30 January - 3 February 2025 | Hotel Clarks Amer, Jaipur

Apeirogon

Apeirogon

Colum McCann in conversation with Ru Freeman

Yesterday I was clever, so I wanted to change the world. Today I am wise, so I have begun to change myself.

                                                            - Rumi

In National Book Award winner Colum McCann’s latest book Apeirogon, one of the protagonists, Bassam, meditates on this quote from the Persian poet Rumi, one that could easily be the essence of the story. Longlisted for the 2020 Booker Prize, Apeirogon is an extraordinary novel about two men, one Palestinian and one Israeli, who have both lost their daughters in separate incidents. McCann spins yarns of friendship, politics, love, hate, and loss, into a rich tapestry of a novel which people from all over the world can understand, connect to, and fall in love with. In today’s world, filled with wildfires and thunderstorms, Apeirogon is a ray of hope for a peaceful tomorrow. In conversation with writer and activist, Ru Freeman, at the Jaipur Literature Festival 2021, he discussed the inspirations behind this tale and the undying quality of hope.

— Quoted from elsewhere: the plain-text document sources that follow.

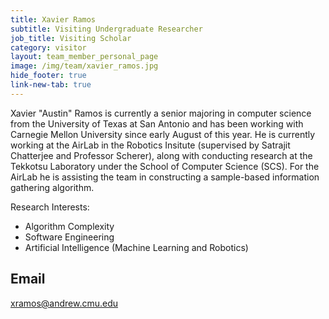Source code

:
 ```yaml
---
title: Xavier Ramos
subtitle: Visiting Undergraduate Researcher
job_title: Visiting Scholar
category: visitor
layout: team_member_personal_page
image: /img/team/xavier_ramos.jpg
hide_footer: true
link-new-tab: true
---
```


  Xavier "Austin" Ramos is currently a senior majoring in computer science from the University of Texas at San Antonio and has been working with Carnegie Mellon University since early August of this year. He is currently working at the AirLab in the Robotics Insitute (supervised by Satrajit Chatterjee and Professor Scherer), along with conducting research at the Tekkotsu Laboratory under the School of Computer Science (SCS). For the AirLab he is assisting the team in constructing a sample-based information gathering algorithm.
  
 Research Interests:
  
- Algorithm Complexity
- Software Engineering 
- Artificial Intelligence (Machine Learning and Robotics)
 

## Email ##
xramos@andrew.cmu.edu
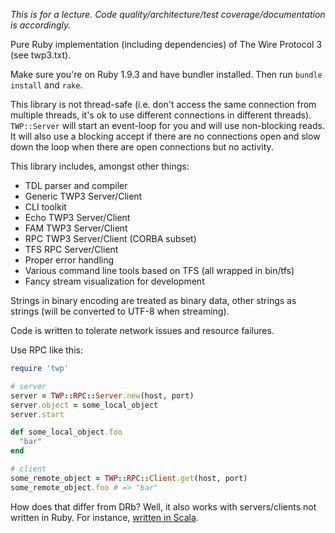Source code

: *This is for a lecture. Code quality/architecture/test coverage/documentation is accordingly.*

Pure Ruby implementation (including dependencies) of The Wire Protocol 3 (see twp3.txt).

Make sure you're on Ruby 1.9.3 and have bundler installed. Then run `bundle install` and `rake`.

This library is not thread-safe (i.e. don't access the same connection from multiple threads, it's ok to use different
connections in different threads). `TWP::Server` will start an event-loop for you and will use non-blocking reads. It
will also use a blocking accept if there are no connections open and slow down the loop when there are open
connections but no activity.

This library includes, amongst other things:

* TDL parser and compiler
* Generic TWP3 Server/Client
* CLI toolkit
* Echo TWP3 Server/Client
* FAM TWP3 Server/Client
* RPC TWP3 Server/Client (CORBA subset)
* TFS RPC Server/Client
* Proper error handling
* Various command line tools based on TFS (all wrapped in bin/tfs)
* Fancy stream visualization for development

Strings in binary encoding are treated as binary data, other strings as strings (will be converted to UTF-8 when
streaming).

Code is written to tolerate network issues and resource failures.

Use RPC like this:

``` ruby
require 'twp'

# server
server = TWP::RPC::Server.new(host, port)
server.object = some_local_object
server.start

def some_local_object.foo
  "bar"
end

# client
some_remote_object = TWP::RPC::Client.get(host, port)
some_remote_object.foo # => "bar"
```

How does that differ from DRb? Well, it also works with servers/clients not written in Ruby. For instance,
[written in Scala](https://github.com/machisuji/twp4scala).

Right off the bat, Ru Freeman asked Colum McCann what compelled him to write from such a place ‘where few dare to go.’ McCann responded with what probably every writer would find relatable—‘I think as writers, and you do this beautifully, but, we have to risk ourselves. Sometimes we have to go into places where supposedly, we should not go.’ He recalled meeting the two men who inspired Apeirogon, in Beit Jala and listening to their moving story which, with their blessing, he crafted into a beautiful present for the world. The most important thing for him was to try and get to the textural truth of their stories and to delicately handle and highlight the issues of love and sacrifice—things that can’t be factual.

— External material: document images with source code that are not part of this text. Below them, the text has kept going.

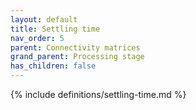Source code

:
 ```yaml
---
layout: default
title: Settling time
nav_order: 5
parent: Connectivity matrices
grand_parent: Processing stage
has_children: false
---
```

{% include definitions/settling-time.md %}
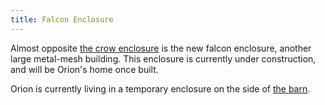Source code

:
 ```yaml
---
title: Falcon Enclosure
---
```


Almost opposite [the crow enclosure](#crows) is the new falcon enclosure, another large metal-mesh building.
This enclosure is currently under construction, and will be Orion's home once built.

Orion is currently living in a temporary enclosure on the side of [the barn](#barn).
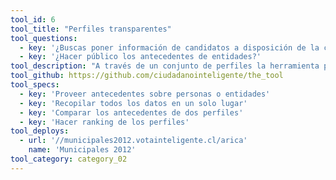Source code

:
 ```yaml
---
tool_id: 6
tool_title: "Perfiles transparentes"
tool_questions:
  - key: '¿Buscas poner información de candidatos a disposición de la ciudadanía?'
  - key: '¿Hacer público los antecedentes de entidades?'
tool_description: "A través de un conjunto de perfiles la herramienta permite transparentar datos personales, posturas u otra información relevante de una serie de personajes y/o entidades pertenecientes a un mismo rubro. *Esta herramienta sirve como base de una plataforma donde se pueden agregar opcionalmente cualquiera de las siguientes secciones: Media Naranja, Pregúntale y Propuestas Ciudadanas."
tool_github: https://github.com/ciudadanointeligente/the_tool
tool_specs:
  - key: 'Proveer antecedentes sobre personas o entidades'
  - key: 'Recopilar todos los datos en un solo lugar'
  - key: 'Comparar los antecedentes de dos perfiles'
  - key: 'Hacer ranking de los perfiles'
tool_deploys:
  - url: '//municipales2012.votainteligente.cl/arica'
    name: 'Municipales 2012'
tool_category: category_02
---
```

When asked about the research he had to do to capture the essence of Beit Jala, where the novel has been based, the first thing McCann was reminded of was the ‘Bird Ringing Centre’ there. He said he was quite fascinated about how the migrating birds were captured, tagged and freed and even compared them to readers who came to this place and went back with a part of it in them. In the five years that he wrote this book, McCann met Rami and Bassam, the protagonists of Apeirogon, and spent time with them and their families. A novelist’s job, as McCann candidly put it, is to ‘put us in the pulse of the moment’—to turn the book into a living, breathing medium, which is why he has attempted and left most of the politics up to the reader’s imagination. The heart-rending stories of Rami and Bassam’s loss were painful for McCann to even contemplate but what kept him going was their own hurt and sorrow. The process, he said, was ‘difficult, but necessary’ and an ‘extraordinary journey.’

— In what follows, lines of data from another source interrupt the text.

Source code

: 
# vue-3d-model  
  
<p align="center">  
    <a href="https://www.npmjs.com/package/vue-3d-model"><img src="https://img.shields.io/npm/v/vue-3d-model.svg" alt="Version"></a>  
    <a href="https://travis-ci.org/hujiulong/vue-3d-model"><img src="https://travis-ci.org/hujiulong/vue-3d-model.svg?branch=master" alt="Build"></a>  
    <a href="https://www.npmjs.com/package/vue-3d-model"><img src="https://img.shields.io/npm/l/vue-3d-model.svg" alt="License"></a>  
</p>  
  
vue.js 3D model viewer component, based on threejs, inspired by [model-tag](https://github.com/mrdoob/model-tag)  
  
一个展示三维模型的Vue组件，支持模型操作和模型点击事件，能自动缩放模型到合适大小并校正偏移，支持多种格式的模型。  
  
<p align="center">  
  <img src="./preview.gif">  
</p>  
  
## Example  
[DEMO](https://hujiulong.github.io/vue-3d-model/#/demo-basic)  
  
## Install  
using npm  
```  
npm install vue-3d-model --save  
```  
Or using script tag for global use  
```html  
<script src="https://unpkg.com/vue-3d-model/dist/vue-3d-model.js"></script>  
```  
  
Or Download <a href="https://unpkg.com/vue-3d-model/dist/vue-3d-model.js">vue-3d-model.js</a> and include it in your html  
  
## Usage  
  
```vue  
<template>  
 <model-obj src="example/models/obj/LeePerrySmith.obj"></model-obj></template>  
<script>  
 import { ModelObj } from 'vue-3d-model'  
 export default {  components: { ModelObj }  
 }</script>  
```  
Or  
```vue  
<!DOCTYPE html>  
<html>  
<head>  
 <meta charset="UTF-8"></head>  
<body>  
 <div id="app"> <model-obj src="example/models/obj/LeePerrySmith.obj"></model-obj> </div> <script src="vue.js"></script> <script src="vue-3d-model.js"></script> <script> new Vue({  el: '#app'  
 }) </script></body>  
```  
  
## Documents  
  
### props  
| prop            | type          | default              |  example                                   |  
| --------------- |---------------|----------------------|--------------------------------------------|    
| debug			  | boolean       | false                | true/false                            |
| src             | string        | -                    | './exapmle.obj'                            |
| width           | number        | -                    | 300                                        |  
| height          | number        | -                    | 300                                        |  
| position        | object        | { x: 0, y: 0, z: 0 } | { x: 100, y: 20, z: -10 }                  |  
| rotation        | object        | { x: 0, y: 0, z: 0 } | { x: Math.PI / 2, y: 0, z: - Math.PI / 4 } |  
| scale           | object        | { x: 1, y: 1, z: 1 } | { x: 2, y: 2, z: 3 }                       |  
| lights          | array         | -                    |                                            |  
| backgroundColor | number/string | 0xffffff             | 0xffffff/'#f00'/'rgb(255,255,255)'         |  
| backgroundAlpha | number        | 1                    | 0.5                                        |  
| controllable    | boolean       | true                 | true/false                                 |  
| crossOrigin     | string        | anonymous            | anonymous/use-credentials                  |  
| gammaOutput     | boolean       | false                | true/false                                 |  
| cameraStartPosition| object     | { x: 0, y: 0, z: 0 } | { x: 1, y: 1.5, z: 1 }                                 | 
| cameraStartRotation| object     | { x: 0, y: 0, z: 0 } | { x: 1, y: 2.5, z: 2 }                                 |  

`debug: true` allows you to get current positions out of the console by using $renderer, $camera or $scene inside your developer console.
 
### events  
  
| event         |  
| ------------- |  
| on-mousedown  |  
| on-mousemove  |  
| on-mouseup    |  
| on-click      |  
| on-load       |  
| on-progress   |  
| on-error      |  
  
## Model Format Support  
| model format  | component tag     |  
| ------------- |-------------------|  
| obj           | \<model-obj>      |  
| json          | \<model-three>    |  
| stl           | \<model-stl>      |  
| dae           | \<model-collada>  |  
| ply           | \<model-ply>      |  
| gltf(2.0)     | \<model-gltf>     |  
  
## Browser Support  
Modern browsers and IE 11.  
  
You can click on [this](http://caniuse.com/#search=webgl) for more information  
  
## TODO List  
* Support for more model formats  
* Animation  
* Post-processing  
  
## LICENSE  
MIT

The conflicts set in McCann’s book represent how there’s a top-down movement of power and how it’s always been. But now, he observed, this trend is changing—there’s an emergence of a bottom-up approach with students walking out of classrooms to organise and take part in social movements, the youth and common people taking matters in their own hands, gradually realising that only the young…can run. He also recollected Rami acknowledging that he didn’t see Palestinians as human till after his daughter passed away and he saw a Palestinian stepping off a bus, clutching a picture of her daughter to her chest—that’s when he realised that her grief wasn’t the same as his but had similar repercussions and depth. That’s what changed him. This instance also reflects upon how hate has been ingrained in each of us to make it easier for those with power, to step all over us and get their way.

McCann closed the session by reading a thoughtful excerpt from Apeirogon—

‘They were so close that, after a while, Rami felt that they could finish each other’s stories.

My name is Bassam Aramin. My name is Rami Elhanan. I am the father of Abir. I am the father of Smadar. I am a seventh-generation Jerusalemite. I was born in a cave near Hebron.